TASK DIRECTIONS:
Verbatim copy, images excluded: write out each record shown below.
:: AVAILABLE RECORDS ::
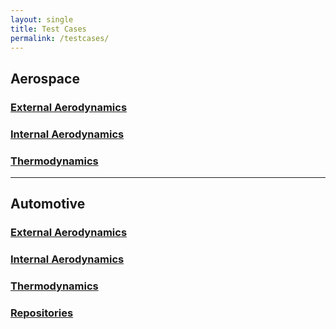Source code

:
 ```yaml
---
layout: single
title: Test Cases
permalink: /testcases/
---
```



## Aerospace

### [External Aerodynamics](/testcases/testcases_aerospace_external-aerodynamics/index.html)

### [Internal Aerodynamics](/testcases/testcases_aerospace_internal-aerodynamics/index.html)

### [Thermodynamics](/testcases/testcases_aerospace_thermodynamics/index.html)

* * * 

## Automotive

### [External Aerodynamics](/testcases/testcases_automotive_external-aerodynamics/index.html)

### [Internal Aerodynamics](/testcases/testcases_automotive_internal-aerodynamics/index.html)

### [Thermodynamics](/testcases/testcases_automotive_thermodynamics/index.html)


### [Repositories](/testcases/testcases_repositories/index.html)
:::
TASK ANSWER:
Source code

:
 ```yaml
---
layout: single
title: Test Cases
permalink: /testcases/
---
```



## Aerospace

### [External Aerodynamics](/testcases/testcases_aerospace_external-aerodynamics/index.html)

### [Internal Aerodynamics](/testcases/testcases_aerospace_internal-aerodynamics/index.html)

### [Thermodynamics](/testcases/testcases_aerospace_thermodynamics/index.html)

* * * 

## Automotive

### [External Aerodynamics](/testcases/testcases_automotive_external-aerodynamics/index.html)

### [Internal Aerodynamics](/testcases/testcases_automotive_internal-aerodynamics/index.html)

### [Thermodynamics](/testcases/testcases_automotive_thermodynamics/index.html)


### [Repositories](/testcases/testcases_repositories/index.html)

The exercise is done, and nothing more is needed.